Financial institutions should regularly test and evaluate their voice recognition systems to ensure they are robust enough to detect and prevent voice cloning attacks. This may include testing the system with a variety of cloned voice samples and continuously updating the system with the latest security patches and updates.

Therefore, preventing voice cloning fraud in fintech requires a multi-layered approach that combines advanced technology, user training, and regular testing and evaluation. It's also important for companies and individuals to be aware of the latest developments in voice cloning technology and potential security threats, and to take appropriate protective measures to protect from these threats.

References:

• Allied Market Research. (2022). Voice Banking Market by Technology: Global Opportunity Analysis and Industry Forecast, 2021–2031.

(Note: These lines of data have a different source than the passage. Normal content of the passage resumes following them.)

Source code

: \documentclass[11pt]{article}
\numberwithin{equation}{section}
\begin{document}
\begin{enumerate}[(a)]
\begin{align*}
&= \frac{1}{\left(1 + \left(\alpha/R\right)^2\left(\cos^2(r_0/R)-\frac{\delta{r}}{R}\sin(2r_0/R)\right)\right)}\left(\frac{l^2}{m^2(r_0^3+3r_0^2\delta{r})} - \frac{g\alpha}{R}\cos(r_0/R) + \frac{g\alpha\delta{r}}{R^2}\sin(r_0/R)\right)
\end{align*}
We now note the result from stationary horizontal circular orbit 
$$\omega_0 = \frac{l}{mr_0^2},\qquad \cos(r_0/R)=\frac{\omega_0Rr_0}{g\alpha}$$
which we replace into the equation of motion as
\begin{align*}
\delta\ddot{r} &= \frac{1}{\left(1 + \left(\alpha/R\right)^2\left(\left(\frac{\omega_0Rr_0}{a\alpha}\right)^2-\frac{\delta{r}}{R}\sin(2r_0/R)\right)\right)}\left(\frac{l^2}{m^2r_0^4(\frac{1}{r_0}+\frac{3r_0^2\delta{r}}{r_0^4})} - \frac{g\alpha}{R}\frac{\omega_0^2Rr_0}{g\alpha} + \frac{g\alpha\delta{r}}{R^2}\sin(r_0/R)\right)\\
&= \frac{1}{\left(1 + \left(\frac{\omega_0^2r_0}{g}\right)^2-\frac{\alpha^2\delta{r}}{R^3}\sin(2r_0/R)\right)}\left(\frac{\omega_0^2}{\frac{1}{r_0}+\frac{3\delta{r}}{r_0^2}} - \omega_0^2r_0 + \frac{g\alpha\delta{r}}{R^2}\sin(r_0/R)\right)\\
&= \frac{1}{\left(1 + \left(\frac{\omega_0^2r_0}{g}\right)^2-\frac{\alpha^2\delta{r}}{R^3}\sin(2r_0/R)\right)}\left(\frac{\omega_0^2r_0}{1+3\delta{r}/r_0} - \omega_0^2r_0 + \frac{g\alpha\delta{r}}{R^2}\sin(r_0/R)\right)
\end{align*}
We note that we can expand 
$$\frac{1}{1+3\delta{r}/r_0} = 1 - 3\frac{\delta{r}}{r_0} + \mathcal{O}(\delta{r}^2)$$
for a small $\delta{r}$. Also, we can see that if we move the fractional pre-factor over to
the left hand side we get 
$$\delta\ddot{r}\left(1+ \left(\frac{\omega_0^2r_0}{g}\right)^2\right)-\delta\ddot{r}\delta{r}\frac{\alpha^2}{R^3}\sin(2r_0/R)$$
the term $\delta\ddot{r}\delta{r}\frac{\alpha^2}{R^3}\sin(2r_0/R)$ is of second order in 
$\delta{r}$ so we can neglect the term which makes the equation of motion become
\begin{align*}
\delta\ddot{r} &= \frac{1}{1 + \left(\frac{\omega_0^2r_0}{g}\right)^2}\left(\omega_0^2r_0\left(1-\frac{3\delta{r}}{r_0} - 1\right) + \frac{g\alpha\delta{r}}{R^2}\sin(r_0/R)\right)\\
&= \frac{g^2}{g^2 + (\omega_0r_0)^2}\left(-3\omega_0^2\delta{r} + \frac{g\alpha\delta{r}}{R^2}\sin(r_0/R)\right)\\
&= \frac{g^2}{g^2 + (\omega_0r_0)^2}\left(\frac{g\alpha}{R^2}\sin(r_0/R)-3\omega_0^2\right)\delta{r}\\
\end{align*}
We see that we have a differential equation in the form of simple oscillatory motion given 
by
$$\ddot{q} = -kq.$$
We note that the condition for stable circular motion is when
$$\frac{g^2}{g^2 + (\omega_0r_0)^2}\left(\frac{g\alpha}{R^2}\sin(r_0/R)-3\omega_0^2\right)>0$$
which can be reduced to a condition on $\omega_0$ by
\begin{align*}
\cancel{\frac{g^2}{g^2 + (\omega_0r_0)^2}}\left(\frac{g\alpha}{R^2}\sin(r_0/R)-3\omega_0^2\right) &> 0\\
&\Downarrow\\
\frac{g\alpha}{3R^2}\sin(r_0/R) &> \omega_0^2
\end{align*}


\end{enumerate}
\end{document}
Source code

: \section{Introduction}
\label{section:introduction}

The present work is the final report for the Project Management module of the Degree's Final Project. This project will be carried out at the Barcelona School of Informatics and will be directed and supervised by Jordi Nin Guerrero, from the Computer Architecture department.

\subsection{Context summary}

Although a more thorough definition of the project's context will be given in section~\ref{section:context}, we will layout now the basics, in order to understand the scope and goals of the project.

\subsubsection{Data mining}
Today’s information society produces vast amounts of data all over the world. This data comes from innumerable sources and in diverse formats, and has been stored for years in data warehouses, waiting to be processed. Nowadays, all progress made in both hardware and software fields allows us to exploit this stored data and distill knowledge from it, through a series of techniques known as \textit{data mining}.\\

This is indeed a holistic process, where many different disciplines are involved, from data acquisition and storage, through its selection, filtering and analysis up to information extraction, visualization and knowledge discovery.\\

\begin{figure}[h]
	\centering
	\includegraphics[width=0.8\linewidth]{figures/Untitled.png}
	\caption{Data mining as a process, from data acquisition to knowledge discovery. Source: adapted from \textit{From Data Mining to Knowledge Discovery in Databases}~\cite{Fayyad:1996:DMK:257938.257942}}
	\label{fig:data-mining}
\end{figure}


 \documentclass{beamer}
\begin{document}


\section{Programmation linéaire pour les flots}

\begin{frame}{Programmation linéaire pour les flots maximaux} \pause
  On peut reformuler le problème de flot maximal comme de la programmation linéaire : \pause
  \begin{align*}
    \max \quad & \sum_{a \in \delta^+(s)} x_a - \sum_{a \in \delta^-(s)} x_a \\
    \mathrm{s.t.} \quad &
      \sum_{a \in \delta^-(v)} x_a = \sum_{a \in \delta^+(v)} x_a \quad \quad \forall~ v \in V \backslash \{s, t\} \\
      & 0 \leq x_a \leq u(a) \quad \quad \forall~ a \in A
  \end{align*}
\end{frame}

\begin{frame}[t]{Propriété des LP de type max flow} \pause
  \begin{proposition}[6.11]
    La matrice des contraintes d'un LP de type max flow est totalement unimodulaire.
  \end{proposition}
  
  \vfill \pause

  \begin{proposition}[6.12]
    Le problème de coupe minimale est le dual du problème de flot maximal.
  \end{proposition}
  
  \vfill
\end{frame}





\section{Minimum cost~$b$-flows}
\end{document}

• Fiserv. (2021). Voice Banking: Understanding the Benefits and Limitations of This Emerging Technology.

• Markets and Markets. (2019). Voice Technology Market by Component (Hardware and Software), Application (Assistance and Access, and Authentication and Verification), Deployment Mode, Organization Size, Vertical, and Region - Global Forecast to 2024.

• Merchant Savvy. (2022). Voice-Activated Payments and Banking: 5 Benefits and 5 Risks. 

• Sandhya, N. (2022, January 31). Voice Cloning: A New Frontier in Cybersecurity Threats. The Economic Times.

• Visa. (2021). Abu Dhabi Islamic Bank, Visa and Globee® Launch World's First Biometric Voice and Voice-Based Authentication for E-commerce.